Talking points
Syria after ISIS: A dangerous power vacuum
With ISIS on its last legs, “the great Muslim civil war” is entering a new and perilous phase, said Charles Krauthammer in The Washington Post. The jihadist group’s so-called caliphate in eastern Syria is collapsing fast, leaving a power vacuum that the Middle East’s rival superpowers are now battling to fill. Iran hopes to create a “vast arc” of Shiite power stretching from Tehran to the Mediterranean, and so is helping Syrian President Bashar al-Assad’s regime retake ISIS territory. Sunni giant Saudi Arabia is backing the Arab rebels fighting Assad—who, in turn, is supported by Russia as it seeks to regain its own great-power status. Then there is the U.S., led by the hapless President Trump, said Jeet Heer in NewRepublic.com. As a candidate, Trump vowed to stay out of Syria’s messy civil war. Yet through sheer impulsiveness, he has dramatically escalated U.S. involvement—repeatedly striking Assad’s forces in recent weeks in defense of U.S.backed rebel groups fighting ISIS. With Russia now threatening to target U.S. warplanes flying in the Syrian regime’s airspace, Trump could be sleepwalking into “a major war.”

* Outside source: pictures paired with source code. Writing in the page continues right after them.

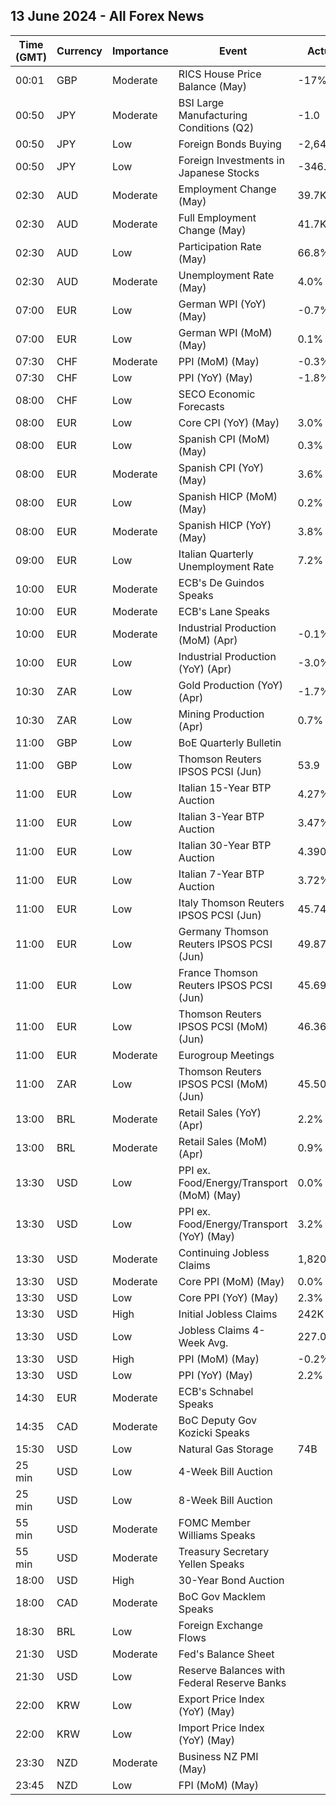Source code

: ## 13 June 2024 - All Forex News

| Time (GMT) | Currency | Importance | Event | Actual | Forecast | Previous |
|------|----------|------------|-------|--------|----------|----------|
| 00:01 | GBP | Moderate | RICS House Price Balance (May) | -17% | -5% | -7% |
| 00:50 | JPY | Moderate | BSI Large Manufacturing Conditions (Q2) | -1.0 | -5.2 | -6.7 |
| 00:50 | JPY | Low | Foreign Bonds Buying | -2,647.6B |  | 1,323.4B |
| 00:50 | JPY | Low | Foreign Investments in Japanese Stocks | -346.6B |  | 282.0B |
| 02:30 | AUD | Moderate | Employment Change (May) | 39.7K | 30.5K | 37.4K |
| 02:30 | AUD | Moderate | Full Employment Change (May) | 41.7K |  | -7.6K |
| 02:30 | AUD | Low | Participation Rate (May) | 66.8% | 66.7% | 66.8% |
| 02:30 | AUD | Moderate | Unemployment Rate (May) | 4.0% | 4.0% | 4.1% |
| 07:00 | EUR | Low | German WPI (YoY) (May) | -0.7% |  | -1.8% |
| 07:00 | EUR | Low | German WPI (MoM) (May) | 0.1% | 0.3% | 0.4% |
| 07:30 | CHF | Moderate | PPI (MoM) (May) | -0.3% | 0.5% | 0.6% |
| 07:30 | CHF | Low | PPI (YoY) (May) | -1.8% |  | -1.8% |
| 08:00 | CHF | Low | SECO Economic Forecasts |  |  |  |
| 08:00 | EUR | Low | Core CPI (YoY) (May) | 3.0% | 3.0% | 2.9% |
| 08:00 | EUR | Low | Spanish CPI (MoM) (May) | 0.3% | 0.3% | 0.7% |
| 08:00 | EUR | Moderate | Spanish CPI (YoY) (May) | 3.6% | 3.6% | 3.3% |
| 08:00 | EUR | Low | Spanish HICP (MoM) (May) | 0.2% | 0.2% | 0.6% |
| 08:00 | EUR | Moderate | Spanish HICP (YoY) (May) | 3.8% | 3.8% | 3.4% |
| 09:00 | EUR | Low | Italian Quarterly Unemployment Rate | 7.2% | 7.4% | 7.4% |
| 10:00 | EUR | Moderate | ECB's De Guindos Speaks |  |  |  |
| 10:00 | EUR | Moderate | ECB's Lane Speaks |  |  |  |
| 10:00 | EUR | Moderate | Industrial Production (MoM) (Apr) | -0.1% | 0.1% | 0.5% |
| 10:00 | EUR | Low | Industrial Production (YoY) (Apr) | -3.0% | -1.9% | -1.2% |
| 10:30 | ZAR | Low | Gold Production (YoY) (Apr) | -1.7% |  | -4.3% |
| 10:30 | ZAR | Low | Mining Production (Apr) | 0.7% |  | -4.8% |
| 11:00 | GBP | Low | BoE Quarterly Bulletin |  |  |  |
| 11:00 | GBP | Low | Thomson Reuters IPSOS PCSI (Jun) | 53.9 |  | 52.8 |
| 11:00 | EUR | Low | Italian 15-Year BTP Auction | 4.27% |  | 4.16% |
| 11:00 | EUR | Low | Italian 3-Year BTP Auction | 3.47% |  | 3.48% |
| 11:00 | EUR | Low | Italian 30-Year BTP Auction | 4.390% |  | 4.140% |
| 11:00 | EUR | Low | Italian 7-Year BTP Auction | 3.72% |  | 3.52% |
| 11:00 | EUR | Low | Italy Thomson Reuters IPSOS PCSI (Jun) | 45.74 |  | 43.83 |
| 11:00 | EUR | Low | Germany Thomson Reuters IPSOS PCSI (Jun) | 49.87 |  | 48.51 |
| 11:00 | EUR | Low | France Thomson Reuters IPSOS PCSI (Jun) | 45.69 |  | 46.04 |
| 11:00 | EUR | Low | Thomson Reuters IPSOS PCSI (MoM) (Jun) | 46.36 |  | 48.62 |
| 11:00 | EUR | Moderate | Eurogroup Meetings |  |  |  |
| 11:00 | ZAR | Low | Thomson Reuters IPSOS PCSI (MoM) (Jun) | 45.50 |  | 45.27 |
| 13:00 | BRL | Moderate | Retail Sales (YoY) (Apr) | 2.2% | 3.4% | 5.7% |
| 13:00 | BRL | Moderate | Retail Sales (MoM) (Apr) | 0.9% | 1.3% | 0.3% |
| 13:30 | USD | Low | PPI ex. Food/Energy/Transport (MoM) (May) | 0.0% |  | 0.5% |
| 13:30 | USD | Low | PPI ex. Food/Energy/Transport (YoY) (May) | 3.2% |  | 3.2% |
| 13:30 | USD | Moderate | Continuing Jobless Claims | 1,820K | 1,800K | 1,790K |
| 13:30 | USD | Moderate | Core PPI (MoM) (May) | 0.0% | 0.3% | 0.5% |
| 13:30 | USD | Low | Core PPI (YoY) (May) | 2.3% | 2.4% | 2.5% |
| 13:30 | USD | High | Initial Jobless Claims | 242K | 225K | 229K |
| 13:30 | USD | Low | Jobless Claims 4-Week Avg. | 227.00K |  | 222.25K |
| 13:30 | USD | High | PPI (MoM) (May) | -0.2% | 0.1% | 0.5% |
| 13:30 | USD | Low | PPI (YoY) (May) | 2.2% | 2.5% | 2.3% |
| 14:30 | EUR | Moderate | ECB's Schnabel Speaks |  |  |  |
| 14:35 | CAD | Moderate | BoC Deputy Gov Kozicki Speaks |  |  |  |
| 15:30 | USD | Low | Natural Gas Storage | 74B | 75B | 98B |
| 25 min | USD | Low | 4-Week Bill Auction |  |  | 5.270% |
| 25 min | USD | Low | 8-Week Bill Auction |  |  | 5.265% |
| 55 min | USD | Moderate | FOMC Member Williams Speaks |  |  |  |
| 55 min | USD | Moderate | Treasury Secretary Yellen Speaks |  |  |  |
| 18:00 | USD | High | 30-Year Bond Auction |  |  | 4.635% |
| 18:00 | CAD | Moderate | BoC Gov Macklem Speaks |  |  |  |
| 18:30 | BRL | Low | Foreign Exchange Flows |  |  | -0.428B |
| 21:30 | USD | Moderate | Fed's Balance Sheet |  |  | 7,256B |
| 21:30 | USD | Low | Reserve Balances with Federal Reserve Banks |  |  | 3.458T |
| 22:00 | KRW | Low | Export Price Index (YoY) (May) |  |  | 6.2% |
| 22:00 | KRW | Low | Import Price Index (YoY) (May) |  |  | 2.9% |
| 23:30 | NZD | Moderate | Business NZ PMI (May) |  |  | 48.9 |
| 23:45 | NZD | Low | FPI (MoM) (May) |  |  | 0.6% |
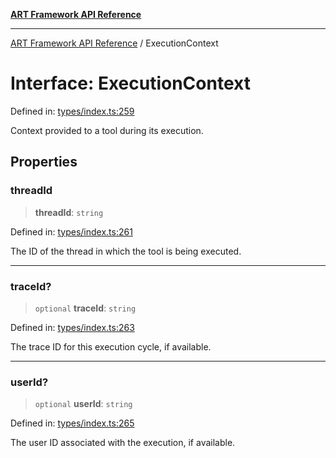 [**ART Framework API Reference**](../README.md)

***

[ART Framework API Reference](../README.md) / ExecutionContext

# Interface: ExecutionContext

Defined in: [types/index.ts:259](https://github.com/hashangit/ART/blob/f4539b852e546bb06f1cc8c56173d3ccfb0ad7fa/src/types/index.ts#L259)

Context provided to a tool during its execution.

## Properties

### threadId

> **threadId**: `string`

Defined in: [types/index.ts:261](https://github.com/hashangit/ART/blob/f4539b852e546bb06f1cc8c56173d3ccfb0ad7fa/src/types/index.ts#L261)

The ID of the thread in which the tool is being executed.

***

### traceId?

> `optional` **traceId**: `string`

Defined in: [types/index.ts:263](https://github.com/hashangit/ART/blob/f4539b852e546bb06f1cc8c56173d3ccfb0ad7fa/src/types/index.ts#L263)

The trace ID for this execution cycle, if available.

***

### userId?

> `optional` **userId**: `string`

Defined in: [types/index.ts:265](https://github.com/hashangit/ART/blob/f4539b852e546bb06f1cc8c56173d3ccfb0ad7fa/src/types/index.ts#L265)

The user ID associated with the execution, if available.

Trump’s strategy is “a work in progress,” said Frederic Hof in Newsweek.com, but then he inherited a complete mess from his predecessor. President Obama believed Assad’s war against the rebels in western Syria could be separated from the American-led air campaign against ISIS in the east. So he looked the other way as Iran built its influence and “Assad slaughtered his own people.” Now that ISIS is nearing defeat, that dividing line is crumbling—forcing Trump to adopt an aggressive new strategy “addressing all of Syria.” If Trump succeeds—and that’s a big if—the result will be a major win for U.S. interests, said Max Bloom in NationalReview.com. His tactical strikes on pro-Assad forces could stop the dictator from regaining control of the entire country, dealing a blow to America’s strategic adversaries: Russia and Iran.
But are those goals really worth the risk of a “potentially cataclysmic clash” with Russia? asked Ted Galen Carpenter in NationalInterest .org. Trump’s original instincts were right: Syria is a mess, and it’s doubtful any outside country will ever end the war, “much less restore a stable, united country.” If Moscow wants to own this chaotic situation, “let them have it.” Much better that Syria become Russia’s next Afghanistan than “another Vietnam or Iraq for America.”